20 ans d’activité, de beaux moments, et le plein de mélancolie pour la dernière. Glen Johnson et son Piano Magic s’éclipsent avec brio.


 

1996 : alors en devenir et en répétition, L’Anglais Glen Johnson et son ami musicien Dick Rance sont attirés par un vinyle 25cm (10 inch) posé au sol ; un medley de piano au titre évocateur : Piano Magic. Cette découverte qualifiée de signe spirituel par nos compères – sera interprétée comme celle d’un fantôme leur indiquant la voie à suivre. Leur histoire est en marche. Rétrospectivement, dixit Glen Johnson, ce nom s’avérera difficile à porter. Ils s’auto-proclament et s’auto-classifient « ghost rock » et mèneront leurs barques dans les eaux froides de la musique électronique et des guitares. Un savant et subtil mélange des genres. Le label 4AD les accueillera tout naturellement.
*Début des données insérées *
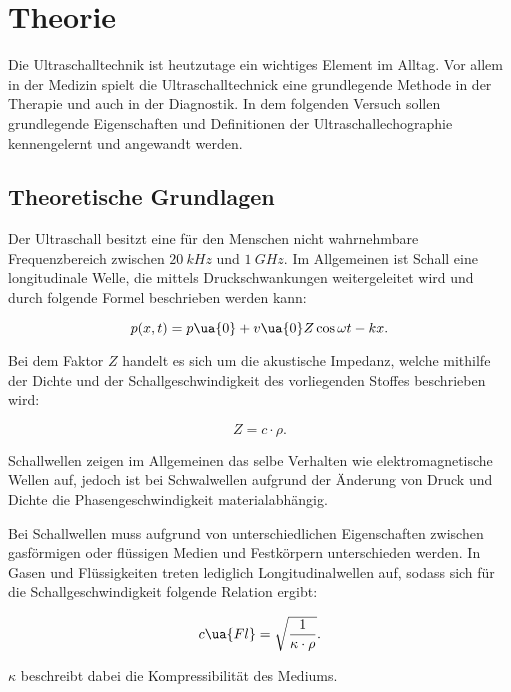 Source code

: \section{Theorie}

Die Ultraschalltechnik ist heutzutage ein wichtiges Element im Alltag.
Vor allem in der Medizin spielt die Ultraschalltechnick eine grundlegende Methode in der Therapie
und auch in der Diagnostik. In dem folgenden Versuch sollen grundlegende
Eigenschaften und Definitionen der Ultraschallechographie kennengelernt und
angewandt werden.

\subsection{Theoretische Grundlagen}

Der Ultraschall besitzt eine für den Menschen nicht wahrnehmbare Frequenzbereich
zwischen $\SI{20}{kHz}$ und $\SI{1}{GHz}$. Im Allgemeinen ist Schall eine
longitudinale Welle, die mittels Druckschwankungen weitergeleitet wird und durch
folgende Formel beschrieben werden kann:

\begin{equation}
  p(x,t) = p\ua{0} + v\ua{0}Z\cos{\omega t - kx} .
  \label{eqn:Druckwelle}
\end{equation}

Bei dem Faktor $Z$ handelt es sich um die akustische Impedanz, welche mithilfe der
Dichte und der Schallgeschwindigkeit des vorliegenden Stoffes beschrieben wird:

\begin{equation}
  Z = c \cdot \rho .
  \label{eqn:Impedanz}
\end{equation}

Schallwellen zeigen im Allgemeinen das selbe Verhalten wie elektromagnetische Wellen auf,
jedoch ist bei Schwalwellen aufgrund der Änderung von Druck und Dichte die
Phasengeschwindigkeit materialabhängig.

Bei Schallwellen muss aufgrund von unterschiedlichen Eigenschaften zwischen
gasförmigen oder flüssigen Medien und Festkörpern unterschieden werden. In Gasen und
Flüssigkeiten treten lediglich Longitudinalwellen auf, sodass sich für die
Schallgeschwindigkeit folgende Relation ergibt:

\begin{equation}
  c\ua{Fl} = \sqrt{ \frac{1}{\kappa \cdot \rho} }.
  \label{eqn:C_Fl}
\end{equation}

$\kappa$ beschreibt dabei die Kompressibilität des Mediums.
Glen Johnson sera le pivot de sa formation autour de laquelle graviteront bon nombre d’invités (Vashti Bunyan, Brendan Perry (Dead Can Dance), John Grant ou Alan Sparhawk (Low)).

2017 : Closure. Sans faute de goût, cette ultime production clôt définitivement l’histoire de Piano Magic. Son titre explicite acte la fin d’un parcours. Spéculation ou simple intention ? Il n’en est rien. Glen Johnson tire définitivement un trait sur 20 années d’activités. ‘’L’œuvre de sa vie’’ mise en sommeil, on peine à imaginer l’état d’esprit de son géniteur au moment de prendre cette décision. Essoufflement, regret, soulagement ?…  Johnson s’efface comme il est apparu, dans la discrétion et sans crier et gare. De récents, personnels et douloureux événements ont peut-être accéléré sa décision. Une série de quelques concerts anniversaires fin décembre 2016 ont aussi précédé et accompagné cette sortie. Tout a été fait comme il se doit. En quelque sorte.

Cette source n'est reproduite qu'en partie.